• About this exercise
The required answer is every line of the data containing the word "setup".

Materials provided START

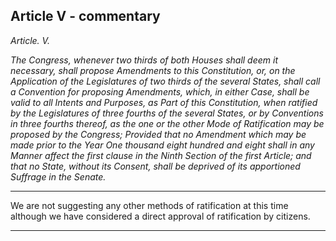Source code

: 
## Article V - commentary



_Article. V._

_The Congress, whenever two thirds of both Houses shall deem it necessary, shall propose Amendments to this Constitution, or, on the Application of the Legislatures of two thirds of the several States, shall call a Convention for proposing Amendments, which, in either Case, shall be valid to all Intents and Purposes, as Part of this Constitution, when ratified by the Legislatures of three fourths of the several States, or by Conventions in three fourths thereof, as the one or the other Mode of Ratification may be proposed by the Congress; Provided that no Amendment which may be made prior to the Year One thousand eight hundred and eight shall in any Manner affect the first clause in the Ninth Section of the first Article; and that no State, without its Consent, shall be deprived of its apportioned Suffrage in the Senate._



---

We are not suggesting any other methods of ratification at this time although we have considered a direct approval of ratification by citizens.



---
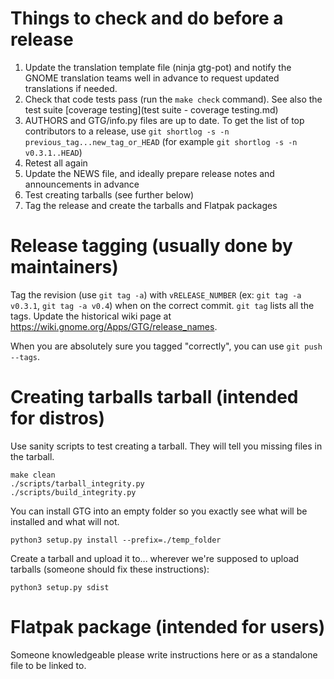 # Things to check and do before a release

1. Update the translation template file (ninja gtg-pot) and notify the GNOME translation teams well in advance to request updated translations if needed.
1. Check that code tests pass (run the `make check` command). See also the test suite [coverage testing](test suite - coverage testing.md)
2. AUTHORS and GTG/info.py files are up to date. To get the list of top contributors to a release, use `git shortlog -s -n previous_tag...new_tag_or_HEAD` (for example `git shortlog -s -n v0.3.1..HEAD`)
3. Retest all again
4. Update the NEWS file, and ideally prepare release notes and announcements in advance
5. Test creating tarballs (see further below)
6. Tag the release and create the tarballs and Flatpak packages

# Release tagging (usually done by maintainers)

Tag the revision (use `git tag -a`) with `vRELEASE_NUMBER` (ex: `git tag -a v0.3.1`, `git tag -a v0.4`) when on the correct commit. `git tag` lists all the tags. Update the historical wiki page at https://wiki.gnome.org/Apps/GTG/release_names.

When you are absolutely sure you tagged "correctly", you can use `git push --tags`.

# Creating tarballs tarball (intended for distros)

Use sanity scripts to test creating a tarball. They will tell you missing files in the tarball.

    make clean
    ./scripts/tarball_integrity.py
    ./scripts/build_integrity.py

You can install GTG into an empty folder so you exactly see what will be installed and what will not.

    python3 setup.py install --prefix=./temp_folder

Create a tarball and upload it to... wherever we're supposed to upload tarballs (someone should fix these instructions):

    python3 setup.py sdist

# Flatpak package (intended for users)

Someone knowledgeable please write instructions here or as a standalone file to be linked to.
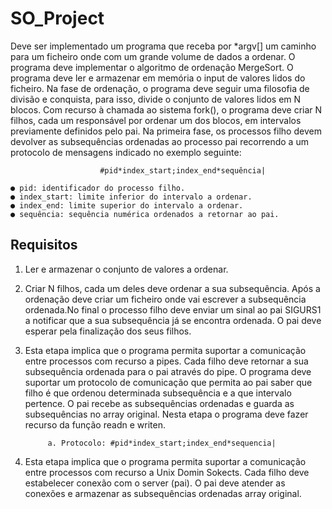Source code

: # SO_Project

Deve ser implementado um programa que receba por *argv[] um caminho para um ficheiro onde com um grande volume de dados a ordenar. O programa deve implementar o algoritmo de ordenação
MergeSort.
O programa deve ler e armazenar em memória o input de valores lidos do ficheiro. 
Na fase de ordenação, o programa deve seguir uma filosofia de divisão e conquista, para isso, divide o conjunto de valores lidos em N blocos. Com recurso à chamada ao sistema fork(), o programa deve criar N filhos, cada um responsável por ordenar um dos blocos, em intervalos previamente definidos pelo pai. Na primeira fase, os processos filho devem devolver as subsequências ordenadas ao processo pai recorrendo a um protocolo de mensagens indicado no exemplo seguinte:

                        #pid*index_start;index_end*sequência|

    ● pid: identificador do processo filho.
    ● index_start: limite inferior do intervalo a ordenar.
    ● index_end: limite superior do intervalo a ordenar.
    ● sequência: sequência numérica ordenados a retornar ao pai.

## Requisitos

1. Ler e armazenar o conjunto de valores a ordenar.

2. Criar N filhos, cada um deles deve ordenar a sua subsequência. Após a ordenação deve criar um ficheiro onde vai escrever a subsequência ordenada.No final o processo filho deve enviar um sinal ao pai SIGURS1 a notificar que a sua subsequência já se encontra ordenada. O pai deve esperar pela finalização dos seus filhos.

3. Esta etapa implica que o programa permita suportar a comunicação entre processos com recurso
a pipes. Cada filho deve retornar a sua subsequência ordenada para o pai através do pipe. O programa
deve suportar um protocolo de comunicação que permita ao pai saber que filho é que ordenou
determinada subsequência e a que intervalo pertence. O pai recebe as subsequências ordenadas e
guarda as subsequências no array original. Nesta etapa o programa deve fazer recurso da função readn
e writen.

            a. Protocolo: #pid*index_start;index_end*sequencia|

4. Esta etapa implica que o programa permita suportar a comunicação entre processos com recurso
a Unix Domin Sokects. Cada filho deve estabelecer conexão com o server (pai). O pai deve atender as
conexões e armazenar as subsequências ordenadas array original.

Materials provided END

• Result
    python3 setup.py install --prefix=./temp_folder
    python3 setup.py sdist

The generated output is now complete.